Through the authoritarian style of parenting that many of our generation experienced, something called “affect management” was not taught. This is the ability to have an intense emotion and process it to a level where it doesn’t become troubling. As I say to kids, “Get your mad out; don’t let it turn into mean.” Passive-aggressiveness, guilt-promotion, avoidance and explosive communication have been the norm among those of us raised in the seventies. And we are passing all of this along to our children, without realizing we have been doing so.
More in Anger brings the touchy subject of punishment parenting to a greater level of understanding. We can get into the minds of those affected by it, and see how cycles of abuse, addictions, and mental illness arise, as well as what we can do to change this dynamic. This fictional format is such a wonderful way to share these messages because it can help readers to feel less like they are being told what to do, and provide an opportunity for a deeper emotional connection with the characters and their plight. This emotional connection can open the gate within us to explore our own condition.

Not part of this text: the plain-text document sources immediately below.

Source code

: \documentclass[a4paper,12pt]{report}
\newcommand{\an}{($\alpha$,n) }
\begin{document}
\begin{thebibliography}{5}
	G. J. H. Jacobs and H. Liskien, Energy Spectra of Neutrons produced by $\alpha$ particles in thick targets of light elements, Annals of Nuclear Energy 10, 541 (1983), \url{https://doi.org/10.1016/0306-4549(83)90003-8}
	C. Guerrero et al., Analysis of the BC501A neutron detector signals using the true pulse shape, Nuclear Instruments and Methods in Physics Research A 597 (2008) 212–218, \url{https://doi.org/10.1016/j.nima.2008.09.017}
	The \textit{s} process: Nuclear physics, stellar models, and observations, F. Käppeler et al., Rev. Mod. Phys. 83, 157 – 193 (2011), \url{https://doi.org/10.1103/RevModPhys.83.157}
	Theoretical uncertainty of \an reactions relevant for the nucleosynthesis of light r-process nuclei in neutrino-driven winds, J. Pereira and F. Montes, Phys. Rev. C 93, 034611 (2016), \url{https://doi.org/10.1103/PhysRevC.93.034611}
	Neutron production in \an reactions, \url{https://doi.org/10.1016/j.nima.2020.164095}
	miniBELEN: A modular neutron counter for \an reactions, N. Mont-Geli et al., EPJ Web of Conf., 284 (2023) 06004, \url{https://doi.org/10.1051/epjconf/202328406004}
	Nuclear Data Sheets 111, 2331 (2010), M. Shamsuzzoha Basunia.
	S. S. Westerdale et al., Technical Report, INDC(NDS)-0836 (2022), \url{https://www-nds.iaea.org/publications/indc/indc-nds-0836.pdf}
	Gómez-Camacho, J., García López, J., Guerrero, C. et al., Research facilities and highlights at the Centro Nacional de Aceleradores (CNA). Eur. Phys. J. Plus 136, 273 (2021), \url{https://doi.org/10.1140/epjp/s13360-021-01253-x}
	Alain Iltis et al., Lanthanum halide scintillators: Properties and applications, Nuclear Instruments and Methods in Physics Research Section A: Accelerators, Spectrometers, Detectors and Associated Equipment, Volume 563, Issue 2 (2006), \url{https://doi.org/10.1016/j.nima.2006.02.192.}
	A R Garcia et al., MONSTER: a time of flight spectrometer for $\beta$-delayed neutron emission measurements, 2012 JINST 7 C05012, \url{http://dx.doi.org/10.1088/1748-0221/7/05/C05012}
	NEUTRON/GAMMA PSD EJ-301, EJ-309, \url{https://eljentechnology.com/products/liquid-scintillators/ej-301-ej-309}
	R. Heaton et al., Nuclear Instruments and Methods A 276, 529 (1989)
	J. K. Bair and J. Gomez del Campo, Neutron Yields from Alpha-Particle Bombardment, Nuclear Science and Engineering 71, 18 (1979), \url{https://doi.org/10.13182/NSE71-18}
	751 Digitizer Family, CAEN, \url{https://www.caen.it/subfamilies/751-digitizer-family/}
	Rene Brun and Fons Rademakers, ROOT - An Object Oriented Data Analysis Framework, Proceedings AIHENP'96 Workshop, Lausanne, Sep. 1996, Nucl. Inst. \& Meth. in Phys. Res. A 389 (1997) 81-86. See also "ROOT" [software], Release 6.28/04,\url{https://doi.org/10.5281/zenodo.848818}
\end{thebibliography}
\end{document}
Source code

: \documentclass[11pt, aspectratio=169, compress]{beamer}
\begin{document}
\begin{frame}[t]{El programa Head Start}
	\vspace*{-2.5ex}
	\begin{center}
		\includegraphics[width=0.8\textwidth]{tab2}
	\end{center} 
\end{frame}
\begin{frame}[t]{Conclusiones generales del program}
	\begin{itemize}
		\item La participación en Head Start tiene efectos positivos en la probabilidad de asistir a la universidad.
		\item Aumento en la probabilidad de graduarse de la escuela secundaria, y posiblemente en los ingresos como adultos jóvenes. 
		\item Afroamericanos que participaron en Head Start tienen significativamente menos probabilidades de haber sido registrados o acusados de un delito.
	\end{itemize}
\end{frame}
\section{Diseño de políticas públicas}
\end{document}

That said, not everyone who reads this book will share the experiences of the three main characters. I asked Robinson if she had hopes regarding what non-identifying readers will take away from this story. Her wish is that a “reader recalls the effects of anger, that the book invites some self-examination, some reflection on one’s own life and family.” For some, she continues, there will be a huge sigh of relief for not having grown up like this; but, for others, the experiences of the characters might echo their own lives or the lives of others they know.
Ultimately, Robinson reveals that it’s possible to end the “legacy of anger,” as she puts it. Through More in Anger, she’s able to demonstrate that, with some self-awareness and work, the legacy depicted through three generations of characters in her book does not have to continue. “You do NOT have to become like your mother,” Robinson says. “It isn’t impossible to change the course of your own personal history.”